Sans plus tarder, je cède la parole à nos témoins. Je crois comprendre que notre greffier vous a déjà expliqué comment nous fonctionnons. Je vais maintenant vous laisser faire votre exposé.
Nous vous sommes reconnaissants de l'occasion qui nous est donnée de témoigner devant ce comité aujourd'hui pour discuter de la situation des droits de la personne dans la République islamique d'Iran.
[Français]
Il s'agit d'un sujet de préoccupation grave et permanente pour le ministère des Affaires étrangères. Je suis heureux d'avoir la possibilité de vous faire part de quelques-unes des nombreuses mesures que nous sommes en train de prendre pour la promotion des droits de la personne dans ce pays.
[Traduction]
Comme l'a sollicité le comité, je vais aborder l'évolution des relations entre le Canada et l'Iran; la politique canadienne à l'égard des droits de la personne en Iran, y compris dans le contexte postélectoral; le programme nucléaire de l'Iran; et les agissements de l'Iran dans la région.
[Français]
Les relations entre le Canada et l'Iran sont encadrées par notre politique d'engagement contrôlé depuis 1996. Nous avons institué cette politique en raison de I'opposition du gouvernement iranien au processus de paix au Moyen-Orient, de son soutien aux organisations terroristes, de son programme nucléaire et de ses antécédents au chapitre des droits de la personne. La politique a imposé des restrictions rigoureuses aux contacts avec l'Iran. Par exemple, l'Iran n'est pas autorisé à ouvrir des consulats au Canada, il n'existe aucune liaison aérienne directe entre Ie Canada et l'Iran, et des contrôles sont appliqués à I'exportation de marchandises de nature délicate. Tous les programmes de coopération avec Ie gouvernement iranien ont également été interrompus.

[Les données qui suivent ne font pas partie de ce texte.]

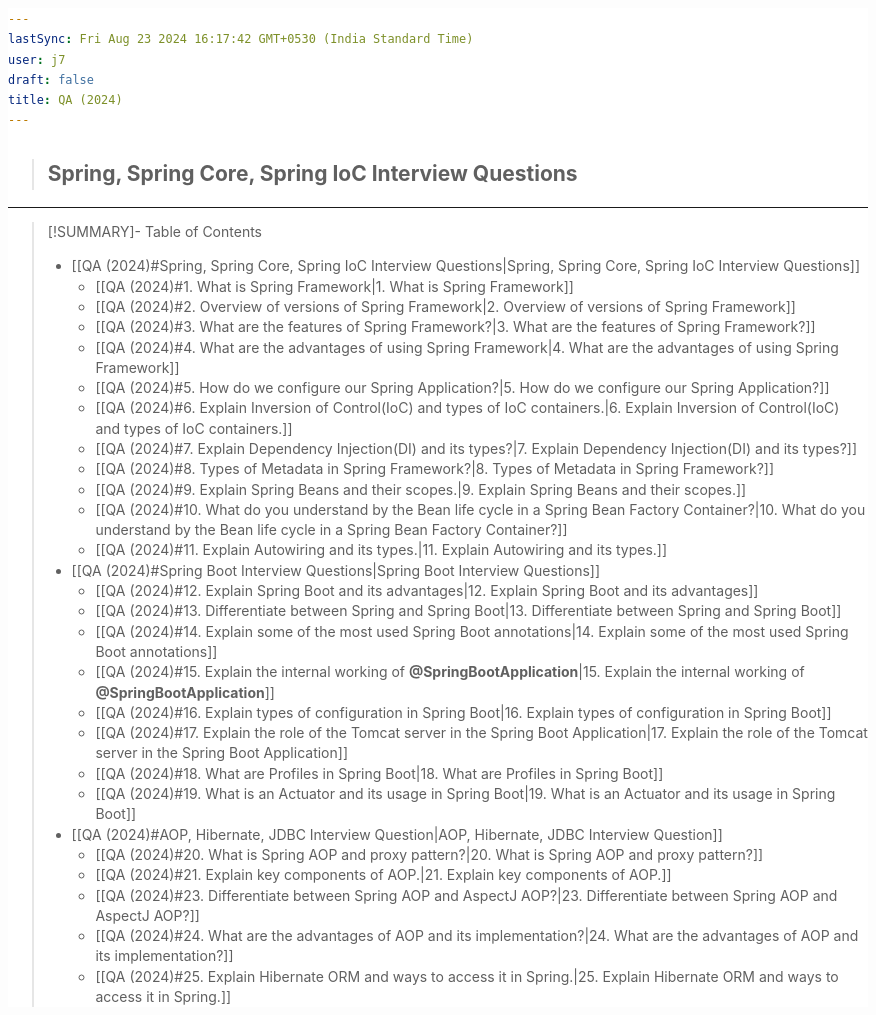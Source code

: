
 ```yaml
---
lastSync: Fri Aug 23 2024 16:17:42 GMT+0530 (India Standard Time)
user: j7
draft: false
title: QA (2024)
---
```



> ## Spring, Spring Core, Spring IoC Interview Questions

---

>[!SUMMARY]- Table of Contents
>   - [[QA (2024)#Spring, Spring Core, Spring IoC Interview Questions|Spring, Spring Core, Spring IoC Interview Questions]]
>      - [[QA (2024)#1\. What is Spring Framework|1\. What is Spring Framework]]
>      - [[QA (2024)#2\. Overview of versions of Spring Framework|2\. Overview of versions of Spring Framework]]
>      - [[QA (2024)#3\. What are the features of Spring Framework?|3\. What are the features of Spring Framework?]]
>      - [[QA (2024)#4\. What are the advantages of using Spring Framework|4\. What are the advantages of using Spring Framework]]
>      - [[QA (2024)#5\. How do we configure our Spring Application?|5\. How do we configure our Spring Application?]]
>      - [[QA (2024)#6\. Explain Inversion of Control(IoC) and types of IoC containers.|6\. Explain Inversion of Control(IoC) and types of IoC containers.]]
>      - [[QA (2024)#7\. Explain Dependency Injection(DI) and its types?|7\. Explain Dependency Injection(DI) and its types?]]
>      - [[QA (2024)#8\. Types of Metadata in Spring Framework?|8\. Types of Metadata in Spring Framework?]]
>      - [[QA (2024)#9\. Explain Spring Beans and their scopes.|9\. Explain Spring Beans and their scopes.]]
>      - [[QA (2024)#10\. What do you understand by the Bean life cycle in a Spring Bean Factory Container?|10\. What do you understand by the Bean life cycle in a Spring Bean Factory Container?]]
>      - [[QA (2024)#11\. Explain Autowiring and its types.|11\. Explain Autowiring and its types.]]
>   - [[QA (2024)#Spring Boot Interview Questions|Spring Boot Interview Questions]]
>      - [[QA (2024)#12\. Explain Spring Boot and its advantages|12\. Explain Spring Boot and its advantages]]
>      - [[QA (2024)#13\. Differentiate between Spring and Spring Boot|13\. Differentiate between Spring and Spring Boot]]
>      - [[QA (2024)#14\. Explain some of the most used Spring Boot annotations|14\. Explain some of the most used Spring Boot annotations]]
>      - [[QA (2024)#15\. Explain the internal working of **@SpringBootApplication**|15\. Explain the internal working of **@SpringBootApplication**]]
>      - [[QA (2024)#16\. Explain types of configuration in Spring Boot|16\. Explain types of configuration in Spring Boot]]
>      - [[QA (2024)#17\. Explain the role of the Tomcat server in the Spring Boot Application|17\. Explain the role of the Tomcat server in the Spring Boot Application]]
>      - [[QA (2024)#18\. What are Profiles in Spring Boot|18\. What are Profiles in Spring Boot]]
>      - [[QA (2024)#19\. What is an Actuator and its usage in Spring Boot|19\. What is an Actuator and its usage in Spring Boot]]
>   - [[QA (2024)#AOP, Hibernate, JDBC Interview Question|AOP, Hibernate, JDBC Interview Question]]
>      - [[QA (2024)#20\. What is Spring AOP and proxy pattern?|20\. What is Spring AOP and proxy pattern?]]
>      - [[QA (2024)#21\. Explain key components of AOP.|21\. Explain key components of AOP.]]
>      - [[QA (2024)#23\. Differentiate between Spring AOP and AspectJ AOP?|23\. Differentiate between Spring AOP and AspectJ AOP?]]
>      - [[QA (2024)#24\. What are the advantages of AOP and its implementation?|24\. What are the advantages of AOP and its implementation?]]
>      - [[QA (2024)#25\. Explain Hibernate ORM and ways to access it in Spring.|25\. Explain Hibernate ORM and ways to access it in Spring.]]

Le 17 mai 2005, Ie Canada a resserré encore davantage sa politique d'engagement contrôlé, quand l'Iran a négligé de s'intéresser au meurtre de la journaliste photographe canadienne Zahra Kazemi. Mme Kazemi avait été arrêtée et tuée plus tard, à la prison d'Evin, par des membres du régime iranien. La décision du Canada de limiter ses contacts avec Ie gouvernement iranien s'articulait autour de trois grands enjeux: le cas de Mme Kazemi et d'autres affaires consulaires, les droits de la personne et le programme nucléaire de l'Iran.
En 2008, nous avons élargi la politique de manière à inclure des questions de sécurité régionale, en raison de nos préoccupations à I'égard du comportement de l'Iran vis-a-vis d'Israël, la Cisjordanie et la bande de Gaza, l'Irak et l'Afghanistan. Pour l'avenir, le Canada a explicitement signifié à l'Iran que l'amélioration des relations bilatérales dépendra des progrès qui seront réalisés dans ces domaines.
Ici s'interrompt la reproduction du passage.